Just like with other dried herbs, when purchasing this particular herb dried, try to select organically grown herbs since this will give you more assurance that the herbs contain no pesticide residues and have not been irradiated (among other potential adverse effects, irradiation may lead to a significant decrease in its carotenoid content.)

Fresh, it should be stored in the refrigerator either in the original packaging or wrapped in a slightly moist paper towel.

You can also place the sprigs in ice cube trays covered with either water or stock that can be added when preparing soups or stews.

Dried, it should be kept in a tightly sealed container in a cool, dark and dry place where it will keep fresh for about six months.

Tips for Preparing:

Quickly rinse under cool running water and pat dry.

Most recipes call for the leaves, which can be easily removed from the stem.

Alternatively, you can add the whole sprig to season soups, stews and meat dishes, then simply remove it before serving.

Quick Serving Ideas:

Add fresh to omelets and frittatas.

It's a wonderful herb for seasoning chicken and lamb dishes.

Add to tomato sauces and soups.

Even better than butter, purée fresh leaves with olive oil and use as a dipping sauce for bread.

Tea made from a thumb-sized piece has been known to lift spirits in people suffering from seasonal affective disorder (SAD) and hangovers.

Infuse warm red wine with rosemary, cinnamon, and cloves to soothe winter colds.

Safety

Rosemary is not a commonly allergenic food and is not known to contain measurable amounts of goitrogens, oxalates, or purines.

Nutritional Profile

This healing herb is a good source of the minerals iron and calcium, as well as dietary fiber.

The fresh variety has 25% more manganese (which is somehow lost in the process of drying).

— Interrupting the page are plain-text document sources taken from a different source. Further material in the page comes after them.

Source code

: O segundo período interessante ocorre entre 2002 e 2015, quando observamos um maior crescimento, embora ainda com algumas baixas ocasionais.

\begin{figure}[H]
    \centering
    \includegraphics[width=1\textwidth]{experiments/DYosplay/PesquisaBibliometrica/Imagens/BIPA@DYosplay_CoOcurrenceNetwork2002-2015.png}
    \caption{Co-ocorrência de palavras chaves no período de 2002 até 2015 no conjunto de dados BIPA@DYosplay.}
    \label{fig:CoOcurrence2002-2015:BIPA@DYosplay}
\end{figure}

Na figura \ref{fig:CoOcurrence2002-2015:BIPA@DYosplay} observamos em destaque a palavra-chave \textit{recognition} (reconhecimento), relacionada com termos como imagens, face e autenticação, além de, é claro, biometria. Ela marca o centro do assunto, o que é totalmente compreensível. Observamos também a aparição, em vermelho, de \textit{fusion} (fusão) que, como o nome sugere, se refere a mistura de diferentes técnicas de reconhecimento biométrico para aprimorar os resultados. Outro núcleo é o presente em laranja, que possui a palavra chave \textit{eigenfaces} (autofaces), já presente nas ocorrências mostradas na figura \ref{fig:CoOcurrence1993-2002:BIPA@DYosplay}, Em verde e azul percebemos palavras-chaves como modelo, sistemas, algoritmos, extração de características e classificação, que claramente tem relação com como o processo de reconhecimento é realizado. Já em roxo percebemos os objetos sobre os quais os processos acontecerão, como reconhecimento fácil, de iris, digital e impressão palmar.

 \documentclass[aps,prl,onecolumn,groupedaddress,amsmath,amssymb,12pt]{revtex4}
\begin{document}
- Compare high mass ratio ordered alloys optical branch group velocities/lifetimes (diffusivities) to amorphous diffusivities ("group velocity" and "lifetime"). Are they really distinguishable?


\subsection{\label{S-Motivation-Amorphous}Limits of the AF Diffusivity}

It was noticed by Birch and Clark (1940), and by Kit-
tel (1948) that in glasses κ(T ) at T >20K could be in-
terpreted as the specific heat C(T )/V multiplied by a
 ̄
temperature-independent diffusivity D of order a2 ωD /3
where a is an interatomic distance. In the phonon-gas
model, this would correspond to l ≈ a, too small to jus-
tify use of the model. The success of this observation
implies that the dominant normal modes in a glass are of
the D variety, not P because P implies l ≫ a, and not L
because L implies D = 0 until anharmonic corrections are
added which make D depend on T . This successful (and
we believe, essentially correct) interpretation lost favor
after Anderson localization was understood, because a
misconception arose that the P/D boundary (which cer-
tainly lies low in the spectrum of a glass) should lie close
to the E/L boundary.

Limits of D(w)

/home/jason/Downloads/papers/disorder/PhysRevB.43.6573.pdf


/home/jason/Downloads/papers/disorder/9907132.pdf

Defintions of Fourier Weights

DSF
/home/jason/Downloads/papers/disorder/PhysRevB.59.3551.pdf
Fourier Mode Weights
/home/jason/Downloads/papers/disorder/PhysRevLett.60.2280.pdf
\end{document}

Growing it: This hardy perennial loves basking in sunshine.

Now, if you're wondering what to have for dinner this evening, might we suggest...

Pan-Fried Tenderloin Steak Recipe with Rosemary


Pan-fried tenderloin steak is juicy and flavorful, with a crisp crust.

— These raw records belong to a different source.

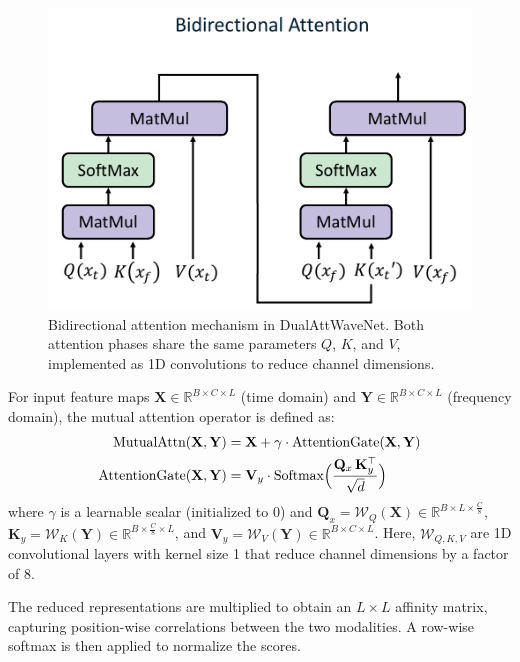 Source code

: \documentclass[conference]{IEEEtran}
\begin{document}
\begin{figure}[htbp]
    \centering
    \includegraphics[width=0.65\linewidth]{bidirectional-attention.pdf}
    \caption{Bidirectional attention mechanism in DualAttWaveNet. Both attention phases share the same parameters $Q$, $K$, and $V$, implemented as 1D convolutions to reduce channel dimensions.}
    \label{fig:bidirectional-attention}
\end{figure}

For input feature maps $\mathbf{X} \in \mathbb{R}^{B \times C \times L}$ (time domain) and $\mathbf{Y} \in \mathbb{R}^{B \times C \times L}$ (frequency domain), the mutual attention operator is defined as:
\begin{equation}
    \begin{aligned}
        \text{MutualAttn}(\mathbf{X}, \mathbf{Y})    & = \mathbf{X} + \gamma \cdot \text{AttentionGate}(\mathbf{X}, \mathbf{Y})                         \\
        \text{AttentionGate}(\mathbf{X}, \mathbf{Y}) & = \mathbf{V}_y \cdot \text{Softmax}\Bigl(\frac{\mathbf{Q}_x\, \mathbf{K}_y^\top}{\sqrt{d}}\Bigr)
    \end{aligned}
\end{equation}
where $\gamma$ is a learnable scalar (initialized to 0) and $\mathbf{Q}_x = \mathcal{W}_Q(\mathbf{X}) \in \mathbb{R}^{B \times L \times \frac{C}{8}}$, $\mathbf{K}_y = \mathcal{W}_K(\mathbf{Y}) \in \mathbb{R}^{B \times \frac{C}{8} \times L}$, and $\mathbf{V}_y = \mathcal{W}_V(\mathbf{Y}) \in \mathbb{R}^{B \times C \times L}$. Here, $\mathcal{W}_{Q,K,V}$ are 1D convolutional layers with kernel size 1 that reduce channel dimensions by a factor of 8.

The reduced representations are multiplied to obtain an $L \times L$ affinity matrix, capturing position-wise correlations between the two modalities. A row-wise softmax is then applied to normalize the scores.
\end{document}

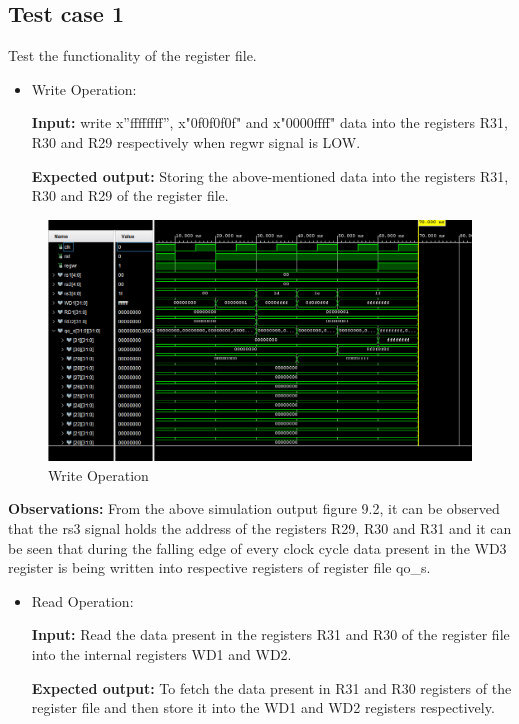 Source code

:\subsection{Test case 1}
Test the functionality of the register file.

\begin{itemize}
    \item Write Operation:


\textbf{Input: }write x”ffffffff”, x"0f0f0f0f" and x"0000ffff" data into the registers R31, R30 and R29 respectively when regwr signal is LOW.

\textbf{Expected output: }Storing the above-mentioned data into the registers R31, R30 and R29 of the register file.
\end{itemize}
\vspace{2mm}

\begin{figure}[h]
    \centering
    \includegraphics[width=0.8\linewidth]{Image/WO2.png}
    \caption{Write Operation}
    \label{fig:enter-label}
\end{figure}
\vspace{2mm}

\textbf{Observations:} From the above simulation output figure 9.2, it can be observed that the rs3 signal holds the address of the registers R29, R30 and R31 and it can be seen that during the falling edge of every clock cycle data present in the WD3 register is being written into respective registers of register file qo\_s.
\newpage
\begin{itemize}
    \item Read Operation:

\textbf{Input:} Read the data present in the registers R31 and R30 of the register file into the internal registers WD1 and WD2.

\textbf{Expected output:} To fetch the data present in R31 and R30 registers of the register file and then store it into the WD1 and WD2 registers respectively.
\end{itemize}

Total Hands-On Time: 40 min

Preparation Time: 25 min

Cook Time: 15 min

Yield: 4 servings

Use just salt, pepper, rosemary and lemon to season these pan-fried tenderloin steaks, to keep the flavor of the meat prominent.

In this recipe we use 7 to 8 ounce tenderloins, and flatten them to a thickness of 1-3/4 of an inch thick.

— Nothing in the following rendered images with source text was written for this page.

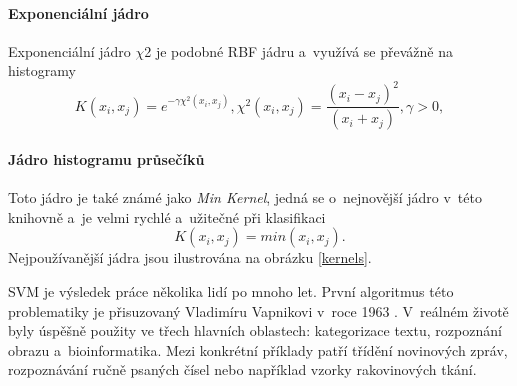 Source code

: \paragraph*{Exponenciální jádro} 
Exponenciální jádro $\chi$2 je podobné RBF jádru a~využívá se převážně na histogramy
\begin{equation*}
\label{expK}
 K(x_i, x_j) = e^{-\gamma \chi^2(x_i,x_j)}, \chi^2(x_i,x_j) = \frac{(x_i-x_j)^2}{(x_i+x_j)}, \gamma > 0,
\end{equation*}

\paragraph*{Jádro histogramu průsečíků} 
Toto jádro je také známé jako \textit{Min Kernel}, jedná se o~nejnovější jádro v~této knihovně a~je velmi rychlé a~užitečné při klasifikaci
\begin{equation*}
\label{innK}
 K(x_i, x_j) = min(x_i,x_j).
\end{equation*}
Nejpoužívanější jádra jsou ilustrována na obrázku \ref{kernels}.

SVM je výsledek práce několika lidí po mnoho let. První algoritmus této problematiky je přisuzovaný Vladimíru Vapnikovi v~roce 1963 \cite{svm:vapnik}. V~reálném životě byly úspěšně použity ve třech hlavních oblastech: kategorizace textu, rozpoznání obrazu a~bioinformatika. Mezi konkrétní příklady patří třídění novinových zpráv, rozpoznávání ručně psaných čísel nebo například vzorky rakovinových tkání.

You can use rib-eyes or New Yorks, even top sirloin, just keep the thickness about the same.

Ingredients:

• Fine salt and freshly ground black pepper

• 4 (8-ounce) tenderloin, rib-eye, New York, or top sirloin steaks cut and pressed to 1-3/4-inch thick

• 1 cup olive oil

• 3 fresh rosemary branches

• Quartered lemons, for serving (optional)

Preparation;

1. Generously salt and pepper the steaks, adjusting the seasoning to taste.

Allow the steaks to reach room temperature.

2. Set a 10-inch to 12-inch sauté pan or a cast-iron skillet over medium-high heat and add the oil to about half an inch in depth.

3. Add the rosemary branches to the oil as it heats to just below the point of smoking.

If the rosemary begins to burn, remove it from the pan.

4. Add the steaks and cook the presentation side (the tops) for about 8 minutes to allow a crust to form.

5. Flip and cook for another 6 to 7 minutes.

Check for temperature either by meat thermometer, or by feel: you’ll want 125 degrees F for medium-rare.

6. Remove from pan, and cover with foil for 10 minutes.

7. Serve with fresh lemon wedges.

Serve immediately.

And voila.

This is an excellent recipe that we're sure you and your family will love.